Alors même si ce n’est pas voulu pour être autobiographique, je me reconnais dans cette histoire. Amic voulait faire un clip assez réaliste, avec des gens simples. Et en même temps, il a ce rapport poétique à la vie à la campagne, il voulait montrer cette sorte d’occitan « way of life » qu’il collecte depuis des années, que ce soit pour « Biais » sur France 3, ou tous les documents ethnographiques qu’il a produit depuis des années. C’est à la fois quelqu’un qui a réalisé des clips pour Aquaserge ou Admiral T, et qui a une connaissance encyclopédique de son propre territoire. En ce sens, on a des compétences complémentaires, mais une direction commune. On maîtrise notre bagage culturel, pour autant, on vit dans un présent qui nous plaît autant qu’il nous révolte ou nous échappe. Notre quotidien, c’est de la conjugaison. Comment on conjugue ce bagage culturel avec un temps présent qui a priori ne veut plus trop de nous ? Comment on lutte contre cet écrasement, sans à notre tour écraser l’autre ? C’est pour ça qu’on choisit une voie poétique. Avec la poésie on transforme un combat en danse, et on se faufile avec grâce là où l’autre attendait une réaction violente, ce fameux « repli identitaire » fantasmé par la France jacobine. On ne se replie pas sur nous-mêmes, on se déploie devant vous, et on vous invite à nous rejoindre.
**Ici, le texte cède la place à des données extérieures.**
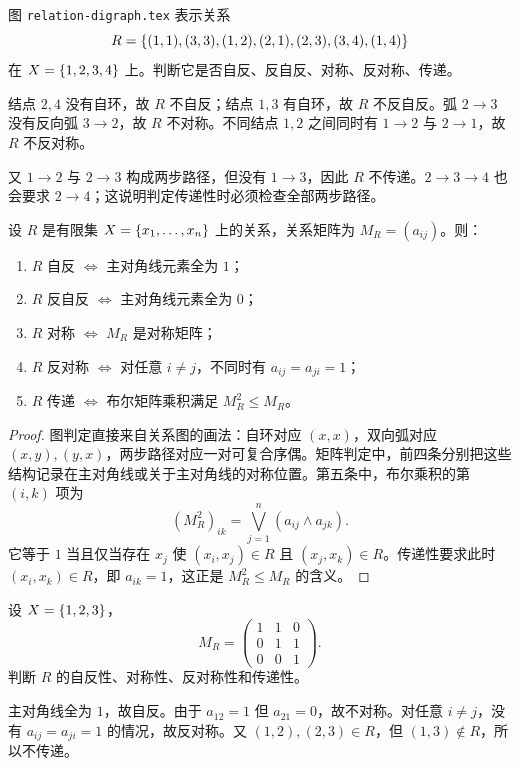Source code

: \begin{example}[title={由关系图逐项判定性质}]\label{ch2-digraph-example}
图 \texttt{relation-digraph.tex} 表示关系
\[
R=\{(1,1),(3,3),(1,2),(2,1),(2,3),(3,4),(1,4)\}
\]
在 $X=\{1,2,3,4\}$ 上。判断它是否自反、反自反、对称、反对称、传递。
\begin{solution}
结点 $2,4$ 没有自环，故 $R$ 不自反；结点 $1,3$ 有自环，故 $R$ 不反自反。弧 $2\to3$ 没有反向弧 $3\to2$，故 $R$ 不对称。不同结点 $1,2$ 之间同时有 $1\to2$ 与 $2\to1$，故 $R$ 不反对称。

又 $1\to2$ 与 $2\to3$ 构成两步路径，但没有 $1\to3$，因此 $R$ 不传递。$2\to3\to4$ 也会要求 $2\to4$；这说明判定传递性时必须检查全部两步路径。
\end{solution}
\end{example}

\begin{theorem}[关系性质的矩阵与图判定]\label{ch2-matrix-graph-properties}
设 $R$ 是有限集 $X=\{x_1,\ldots,x_n\}$ 上的关系，关系矩阵为 $M_R=(a_{ij})$。则：
\begin{enumerate}
  \item $R$ 自反 $\Longleftrightarrow$ 主对角线元素全为 $1$；
  \item $R$ 反自反 $\Longleftrightarrow$ 主对角线元素全为 $0$；
  \item $R$ 对称 $\Longleftrightarrow$ $M_R$ 是对称矩阵；
  \item $R$ 反对称 $\Longleftrightarrow$ 对任意 $i\ne j$，不同时有 $a_{ij}=a_{ji}=1$；
  \item $R$ 传递 $\Longleftrightarrow$ 布尔矩阵乘积满足 $M_R^2\le M_R$。
\end{enumerate}
\end{theorem}

\begin{proof}
图判定直接来自关系图的画法：自环对应 $(x,x)$，双向弧对应 $(x,y),(y,x)$，两步路径对应一对可复合序偶。矩阵判定中，前四条分别把这些结构记录在主对角线或关于主对角线的对称位置。第五条中，布尔乘积的第 $(i,k)$ 项为
\[
  (M_R^2)_{ik}=\bigvee_{j=1}^n(a_{ij}\wedge a_{jk}).
\]
它等于 $1$ 当且仅当存在 $x_j$ 使 $(x_i,x_j)\in R$ 且 $(x_j,x_k)\in R$。传递性要求此时 $(x_i,x_k)\in R$，即 $a_{ik}=1$，这正是 $M_R^2\le M_R$ 的含义。
\end{proof}

\begin{example}[title={用矩阵判定性质}]\label{ch2-matrix-example}
设 $X=\{1,2,3\}$，
\[
M_R=\begin{pmatrix}
1&1&0\\
0&1&1\\
0&0&1
\end{pmatrix}.
\]
判断 $R$ 的自反性、对称性、反对称性和传递性。
\begin{solution}
主对角线全为 $1$，故自反。由于 $a_{12}=1$ 但 $a_{21}=0$，故不对称。对任意 $i\ne j$，没有 $a_{ij}=a_{ji}=1$ 的情况，故反对称。又 $(1,2),(2,3)\in R$，但 $(1,3)\notin R$，所以不传递。
\end{solution}
\end{example}

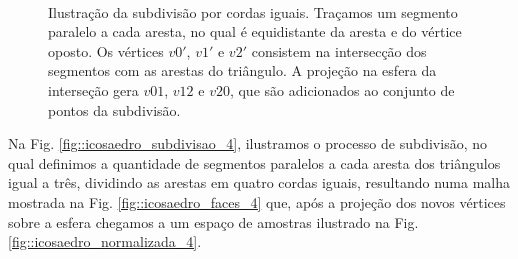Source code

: \documentclass[
    12pt,                %
    oneside,            %
    a4paper,            %
    english,            %
    french,                %
    spanish,            %
    brazil                %
    ]{abntex2}
\begin{document}
\begin{figure}[htb]
    \centering
    
    \\
    \caption{ Ilustração da subdivisão por cordas iguais. Traçamos um segmento paralelo a cada aresta, no qual é equidistante da aresta e do vértice oposto. Os vértices $v0'$, $v1'$ e $v2'$ consistem na intersecção dos segmentos com as arestas do triângulo. A projeção na esfera da interseção gera $v01$, $v12$ e $v20$, que são adicionados ao conjunto de pontos da subdivisão.
    }
    \label{fig::triangle_subdivisao}
\end{figure}

Na Fig. \ref{fig::icosaedro_subdivisao_4}, ilustramos o processo de subdivisão, no qual definimos a quantidade de segmentos paralelos a cada aresta dos triângulos igual a três, dividindo as arestas em quatro cordas iguais, resultando numa malha mostrada na Fig. \ref{fig::icosaedro_faces_4} que, após a projeção dos novos vértices sobre a esfera chegamos a um espaço de amostras ilustrado na Fig. \ref{fig::icosaedro_normalizada_4}.
\end{document}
Et puis au-delà de toute considération linguistique, la poésie est un échappatoire. On vit clairement une époque compliquée. Montrer autre chose, c’est nécessaire. Ça ne veut pas dire se détourner des luttes, au contraire. Je pense qu’on lutte contre le mortifère par le beau, le vivant. C’est pour ça que l’art existe.
4) Tu sembles d’ailleurs attacher une grande importance au visuel, à l’image et à la parole. Tu confirmes ? Les moyens d’expression, chez toi, sont visiblement multiples…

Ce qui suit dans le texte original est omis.